= Sensillum =

Sensory organ of arthropods

A sensillum (plural sensilla) is an arthropod sensory organ protruding from the cuticle of exoskeleton, or sometimes lying within or beneath it. Sensilla appear as small hairs or pegs over an individual's body. Inside each sensillum there are two to four sensory neurons. These neurons, or receptors, gather information about environment the arthropod is in:

- Chemoreceptors (i.e. trichoid, basionic, coeloconic, placodea)
- Mechanoreceptors (e.g.: bristle sensilla, campaniform sensilla, hair plates, chordotonal neurons)
- Thermoreceptors
- Hygroreceptors

Most sensilla are specially shaped according to the type of information they are gathering.

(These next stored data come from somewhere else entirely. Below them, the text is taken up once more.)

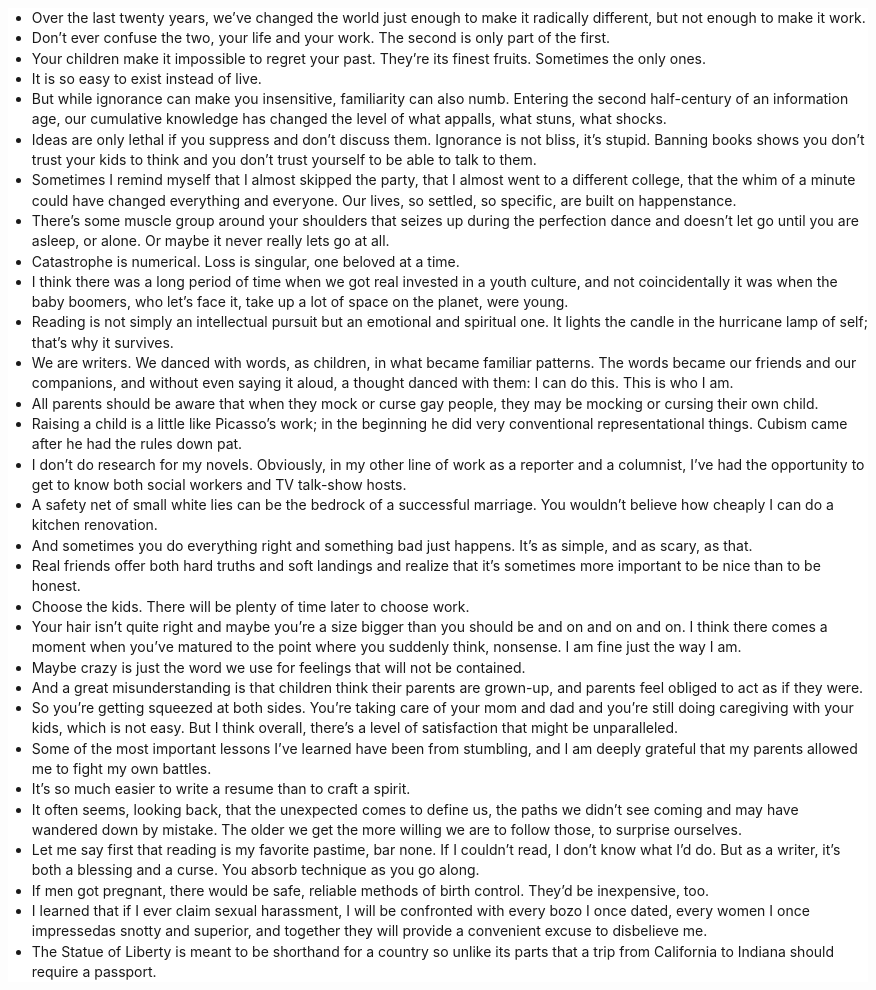 - Over the last twenty years, we’ve changed the world just enough to make it radically different, but not enough to make it work.
 - Don’t ever confuse the two, your life and your work. The second is only part of the first.
 - Your children make it impossible to regret your past. They’re its finest fruits. Sometimes the only ones.
 - It is so easy to exist instead of live.
 - But while ignorance can make you insensitive, familiarity can also numb. Entering the second half-century of an information age, our cumulative knowledge has changed the level of what appalls, what stuns, what shocks.
 - Ideas are only lethal if you suppress and don’t discuss them. Ignorance is not bliss, it’s stupid. Banning books shows you don’t trust your kids to think and you don’t trust yourself to be able to talk to them.
 - Sometimes I remind myself that I almost skipped the party, that I almost went to a different college, that the whim of a minute could have changed everything and everyone. Our lives, so settled, so specific, are built on happenstance.
 - There’s some muscle group around your shoulders that seizes up during the perfection dance and doesn’t let go until you are asleep, or alone. Or maybe it never really lets go at all.
 - Catastrophe is numerical. Loss is singular, one beloved at a time.
 - I think there was a long period of time when we got real invested in a youth culture, and not coincidentally it was when the baby boomers, who let’s face it, take up a lot of space on the planet, were young.
 - Reading is not simply an intellectual pursuit but an emotional and spiritual one. It lights the candle in the hurricane lamp of self; that’s why it survives.
 - We are writers. We danced with words, as children, in what became familiar patterns. The words became our friends and our companions, and without even saying it aloud, a thought danced with them: I can do this. This is who I am.
 - All parents should be aware that when they mock or curse gay people, they may be mocking or cursing their own child.
 - Raising a child is a little like Picasso’s work; in the beginning he did very conventional representational things. Cubism came after he had the rules down pat.
 - I don’t do research for my novels. Obviously, in my other line of work as a reporter and a columnist, I’ve had the opportunity to get to know both social workers and TV talk-show hosts.
 - A safety net of small white lies can be the bedrock of a successful marriage. You wouldn’t believe how cheaply I can do a kitchen renovation.
 - And sometimes you do everything right and something bad just happens. It’s as simple, and as scary, as that.
 - Real friends offer both hard truths and soft landings and realize that it’s sometimes more important to be nice than to be honest.
 - Choose the kids. There will be plenty of time later to choose work.
 - Your hair isn’t quite right and maybe you’re a size bigger than you should be and on and on and on. I think there comes a moment when you’ve matured to the point where you suddenly think, nonsense. I am fine just the way I am.
 - Maybe crazy is just the word we use for feelings that will not be contained.
 - And a great misunderstanding is that children think their parents are grown-up, and parents feel obliged to act as if they were.
 - So you’re getting squeezed at both sides. You’re taking care of your mom and dad and you’re still doing caregiving with your kids, which is not easy. But I think overall, there’s a level of satisfaction that might be unparalleled.
 - Some of the most important lessons I’ve learned have been from stumbling, and I am deeply grateful that my parents allowed me to fight my own battles.
 - It’s so much easier to write a resume than to craft a spirit.
 - It often seems, looking back, that the unexpected comes to define us, the paths we didn’t see coming and may have wandered down by mistake. The older we get the more willing we are to follow those, to surprise ourselves.
 - Let me say first that reading is my favorite pastime, bar none. If I couldn’t read, I don’t know what I’d do. But as a writer, it’s both a blessing and a curse. You absorb technique as you go along.
 - If men got pregnant, there would be safe, reliable methods of birth control. They’d be inexpensive, too.
 - I learned that if I ever claim sexual harassment, I will be confronted with every bozo I once dated, every women I once impressedas snotty and superior, and together they will provide a convenient excuse to disbelieve me.
 - The Statue of Liberty is meant to be shorthand for a country so unlike its parts that a trip from California to Indiana should require a passport.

In spiders, slit sensilla are used to detect substrate vibrations, while trichobothria are used to detect air-borne vibrations.

== Chemoreceptors ==

Chemo-reception is one of the most dominant senses in the insect kingdom. Many arthropods use chemical signals to locate food, shelter and mates.

Other invertebrates have similar sensory organs also referred to as sensilla; these consist of various papillae or ciliated areas of the cuticle connected to sensory neurons and occur in velvet worms, tardigrades and leeches.